Emerging growth company ☒
If an emerging growth company, indicate by check mark if the registrant has elected not to use the extended transition period for complying with any new or revised financial accounting standards provided pursuant to Section 13(a) of the Exchange Act. ☐
Item 1.01 Entry into a Material Definitive Agreement.
On December 23, 2024, Carmell Corporation, a Delaware corporation (the “Company”), entered into a securities purchase agreement (the “Purchase Agreement”) with certain investors named therein (the “Purchasers”), pursuant to which the Company agreed to sell and issue to the Purchasers, at the Closing (as defined below), (i) an aggregate of 8,065,210 shares of the Company’s common stock, $0.0001 par value per share (“Common Stock”), at an offering price of $0.23 per share, and (ii) warrants to purchase up to an aggregate of 8,065,210 shares of Common Stock at an exercise price of $0.23 per share (the “Common Stock Warrants”) in a private placement (the “Private Placement”). The closing of the Private Placement (the “Closing”) is expected to occur on or about January 2, 2025. The Common Stock Warrants will be exercisable on the first trading day immediately following the Stockholder Approval (as defined below) and have a term of five years from the issuance thereof.

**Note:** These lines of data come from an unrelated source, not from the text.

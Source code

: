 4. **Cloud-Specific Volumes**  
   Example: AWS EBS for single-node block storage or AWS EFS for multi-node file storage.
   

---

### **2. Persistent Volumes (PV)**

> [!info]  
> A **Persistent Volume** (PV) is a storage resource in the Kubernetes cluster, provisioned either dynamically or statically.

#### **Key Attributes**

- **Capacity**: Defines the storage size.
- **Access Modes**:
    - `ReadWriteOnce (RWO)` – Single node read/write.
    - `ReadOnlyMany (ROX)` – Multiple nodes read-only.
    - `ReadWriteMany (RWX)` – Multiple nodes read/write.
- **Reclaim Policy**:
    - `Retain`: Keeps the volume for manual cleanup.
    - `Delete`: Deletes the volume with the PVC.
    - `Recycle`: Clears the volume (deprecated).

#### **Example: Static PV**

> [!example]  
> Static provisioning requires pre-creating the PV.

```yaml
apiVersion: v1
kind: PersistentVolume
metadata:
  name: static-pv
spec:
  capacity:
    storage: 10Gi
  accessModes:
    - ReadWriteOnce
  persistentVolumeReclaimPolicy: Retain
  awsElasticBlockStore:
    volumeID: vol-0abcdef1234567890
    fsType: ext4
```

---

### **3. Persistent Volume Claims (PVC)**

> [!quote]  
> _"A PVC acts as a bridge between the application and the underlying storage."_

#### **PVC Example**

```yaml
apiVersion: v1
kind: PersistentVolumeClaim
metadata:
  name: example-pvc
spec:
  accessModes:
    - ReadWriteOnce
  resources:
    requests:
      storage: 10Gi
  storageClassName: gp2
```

The gross proceeds for the Private Placement are expected to be approximately $1.85 million, before deducting fees to be paid to the placement agent for the Company and other offering expenses payable by the Company. The Common Stock Warrants, if exercised for cash following the Stockholder Approval, will result in up to $1.85 million additional gross proceeds to the Company. The Company expects to use the proceeds from the Private Placement for the build-out of its commercial team and other general corporate purposes.

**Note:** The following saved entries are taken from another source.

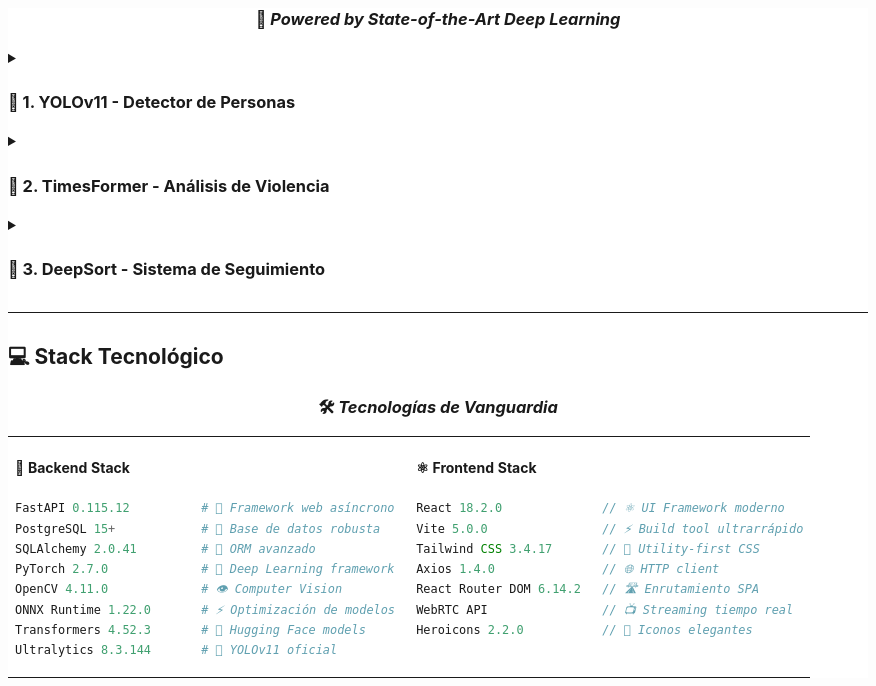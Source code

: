 <div align="center">

### 🧬 *Powered by State-of-the-Art Deep Learning*

</div>

<details><summary><h3>🎯 1. YOLOv11 - Detector de Personas</h3></summary></details>

<details><summary><h3>🧠 2. TimesFormer - Análisis de Violencia</h3></summary></details>

<details><summary><h3>👥 3. DeepSort - Sistema de Seguimiento</h3></summary></details>

---

## 💻 Stack Tecnológico

<div align="center">

### 🛠️ *Tecnologías de Vanguardia*

</div>

<table>
<tr>
<td width="50%">

#### 🐍 **Backend Stack**
```python
FastAPI 0.115.12          # 🚀 Framework web asíncrono
PostgreSQL 15+            # 🐘 Base de datos robusta
SQLAlchemy 2.0.41         # 🔗 ORM avanzado
PyTorch 2.7.0             # 🧠 Deep Learning framework
OpenCV 4.11.0             # 👁️ Computer Vision
ONNX Runtime 1.22.0       # ⚡ Optimización de modelos
Transformers 4.52.3       # 🤗 Hugging Face models
Ultralytics 8.3.144       # 🎯 YOLOv11 oficial
```

</td>
<td width="50%">

#### ⚛️ **Frontend Stack**
```javascript
React 18.2.0              // ⚛️ UI Framework moderno
Vite 5.0.0                // ⚡ Build tool ultrarrápido
Tailwind CSS 3.4.17       // 🎨 Utility-first CSS
Axios 1.4.0               // 🌐 HTTP client
React Router DOM 6.14.2   // 🛣️ Enrutamiento SPA
WebRTC API                // 📺 Streaming tiempo real
Heroicons 2.2.0           // 🎨 Iconos elegantes
```

</td>
</tr>
</table>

Under the Purchase Agreement, the Company has agreed to hold a special or annual meeting of its stockholders within 90 days of the execution of the Purchase Agreement for the purpose of obtaining the approval of the Company’s stockholders with respect to the issuance of shares of Common Stock upon exercise of the Common Stock Warrants (the “Common Stock Warrant Shares”) pursuant to the applicable rules of the Nasdaq Stock Market LLC (the “Stockholder Approval”) and, if the Stockholder Approval is not obtained at this first meeting, to call a meeting every 90 days thereafter until the earlier of the date on which Stockholder Approval is obtained or the Common Stock Warrants are no longer outstanding.

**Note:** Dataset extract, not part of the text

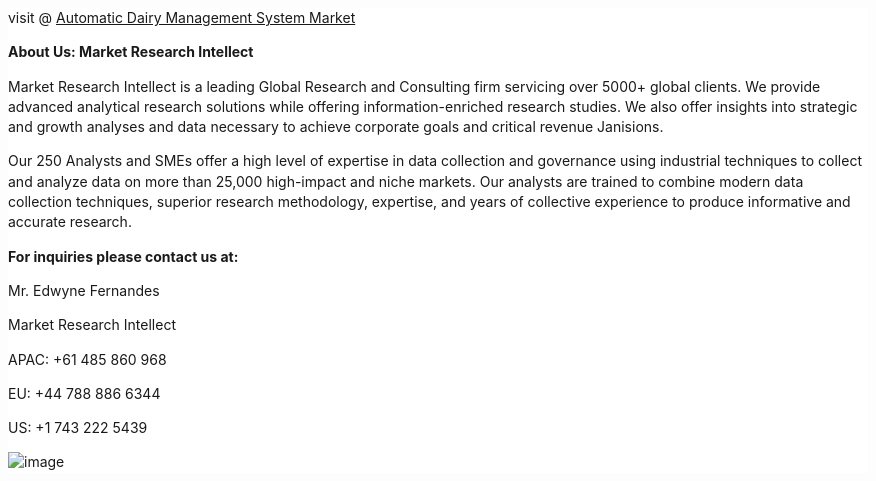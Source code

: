 visit&nbsp;@</strong>&nbsp;</span><span class="font-[700]"><a href="https://www.marketresearchintellect.com/product/automatic-dairy-management-system-market/?utm_source=Linkedin&utm_medium=824" target="_blank" data-tracking-control-name="article-ssr-frontend-pulse_little-text-block" data-tracking-will-navigate="" data-test-link="">Automatic Dairy Management System Market</a></span></p><p><strong><span class="font-[700]">About Us: Market Research Intellect</span></strong></p><p><span class="">Market Research Intellect is a leading Global Research and Consulting firm servicing over 5000+ global clients. We provide advanced analytical research solutions while offering information-enriched research studies.&nbsp;</span>We also offer insights into strategic and growth analyses and data necessary to achieve corporate goals and critical revenue Janisions.</p><p><span class="">Our 250 Analysts and SMEs offer a high level of expertise in data collection and governance using industrial techniques to collect and analyze data on more than 25,000 high-impact and niche markets. Our analysts are trained to combine modern data collection techniques, superior research methodology, expertise, and years of collective experience to produce informative and accurate research.</span></p><p><strong>For inquiries please contact us at:</strong></p><p>Mr. Edwyne Fernandes</p><p>Market Research Intellect</p><p>APAC: +61 485 860 968</p><p>EU: +44 788 886 6344</p><p>US: +1 743 222 5439</p>
![image](https://github.com/user-attachments/assets/e8387259-0419-40bc-bb77-91a80fd6d48f)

In connection with the Private Placement, the Company’s officers and directors agreed not to sell or otherwise dispose of any of the shares of Common Stock or securities convertible into or exchangeable or exercisable for any shares of Common Stock held by them for a period ending 90 days following the Closing, subject to certain exceptions.
Upon the Closing, the Company will enter into a registration rights agreement (the “Registration Rights Agreement”) with the Purchasers, pursuant to which the Company will agree to, among other things, file within 30 days of the Closing a resale registration statement (the “Resale Registration Statement”) with the Securities and Exchange Commission (the “SEC”) covering all shares of Common Stock sold to the Purchasers in the Private Placement and any Common Stock Warrant Shares issuable following the Stockholder Approval, and to use its commercially reasonable efforts to cause the Resale Registration Statement to become effective within the timeframes specified in the Registration Rights Agreement.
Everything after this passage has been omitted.